I think a lot of the Instagram moms can all relate to struggling with loneliness. I mean, that’s why we hop on Instagram, to connect with others out there, to feel like we are not alone in this. I love to see the small glimpse into another person’s day because it reminds me that we’re all doing it together. While it can cause feelings of inadequacy or encourage insecurities, I really try to view the images that show up in my feed as a highlight of their day, and I love Instagram for that! It’s important to condition your mind to know that they are mostly just highlights and to take inspiration, appreciation and a fresh perspective from said images.
Your kids seem to be outdoors quite a bit. Is this intentional on your part, and how do you keep them engaged in spite of all the other activities kids love with computers, video games, tv, etc?

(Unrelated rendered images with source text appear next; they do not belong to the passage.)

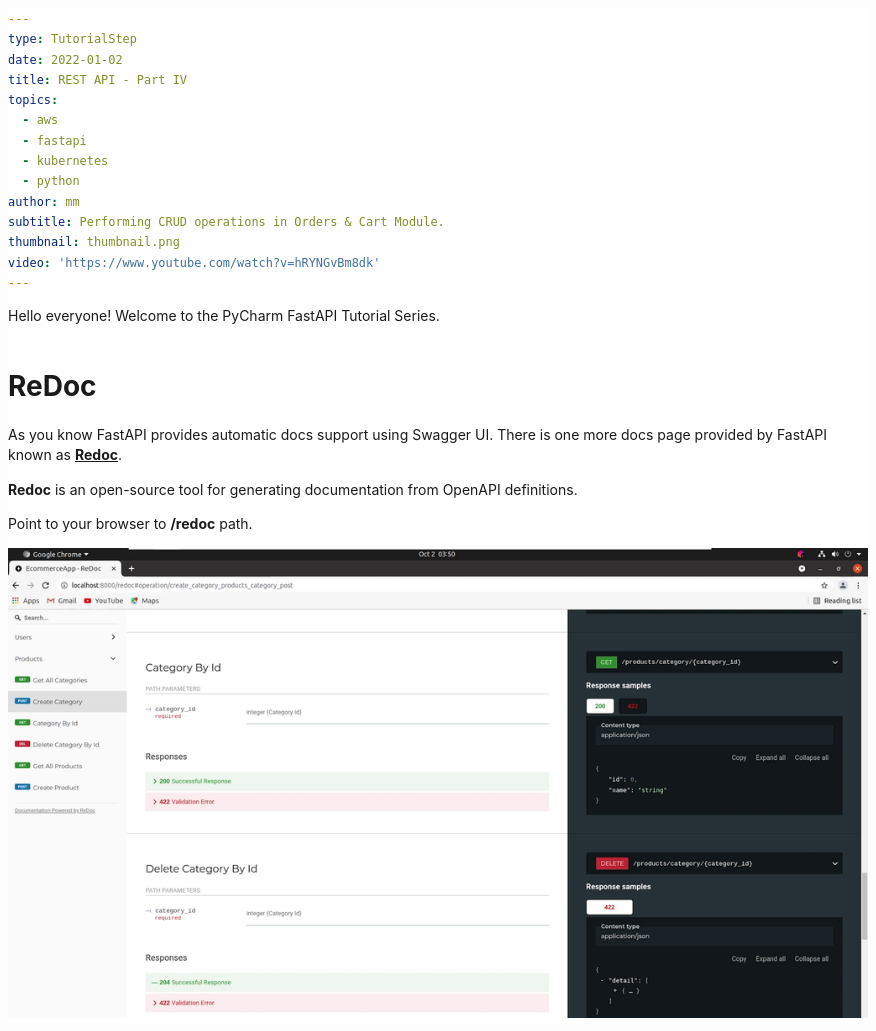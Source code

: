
 ```yaml
---
type: TutorialStep
date: 2022-01-02
title: REST API - Part IV
topics:
  - aws
  - fastapi
  - kubernetes
  - python
author: mm
subtitle: Performing CRUD operations in Orders & Cart Module.
thumbnail: thumbnail.png
video: 'https://www.youtube.com/watch?v=hRYNGvBm8dk'
---
```


Hello everyone! Welcome to the PyCharm FastAPI Tutorial Series.


# ReDoc

As you know FastAPI provides  automatic docs support using Swagger UI. There is one more
docs page provided by FastAPI known as **[Redoc](https://github.com/Redocly/redoc)**. 

**Redoc** is an open-source tool for generating documentation from OpenAPI definitions.

Point to your browser to **/redoc** path.

![step1](./steps/step1.png)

Kids can adopt a lot of their passions from their parents. I’m not sure if our family’s love for nature started with them or me. But regardless, we all push each other to get outside. I made a commitment over six years ago to get outside every day, rain, snow, or sun. While I look back and remember some days were really difficult, now it’s not even a question. It just is! I am so proud of my children. The babies can hike short distances, climb rock walls, and entertain themselves for hours by a river. My petite little daughter can carry a backpack full of food and water and the older boys assist with carrying babies and hauling nature items back to the car all for the sake of the day’s adventure.
I am 100% positive that if we had video games, iPads and/or a TV that they would prefer time on those devices. I’m realistic about that. In fact, we’ve tried buying a little tablet one time—they turned into different children immediately!! It just didn’t suit our family. I don’t personally have anything against technology, but I know it doesn’t work with the rhythm in our home. We will avoid it as long as possible because the absence of technology in our home has built a strong foundation for creating all types of healthy, living passions such as art, reading, building, climbing, hiking, pretending, etc. And I am perfectly content with that (although the idea of turning on the TV with just a little button to stop the noise/chaos of five active children seems very appealing at times!).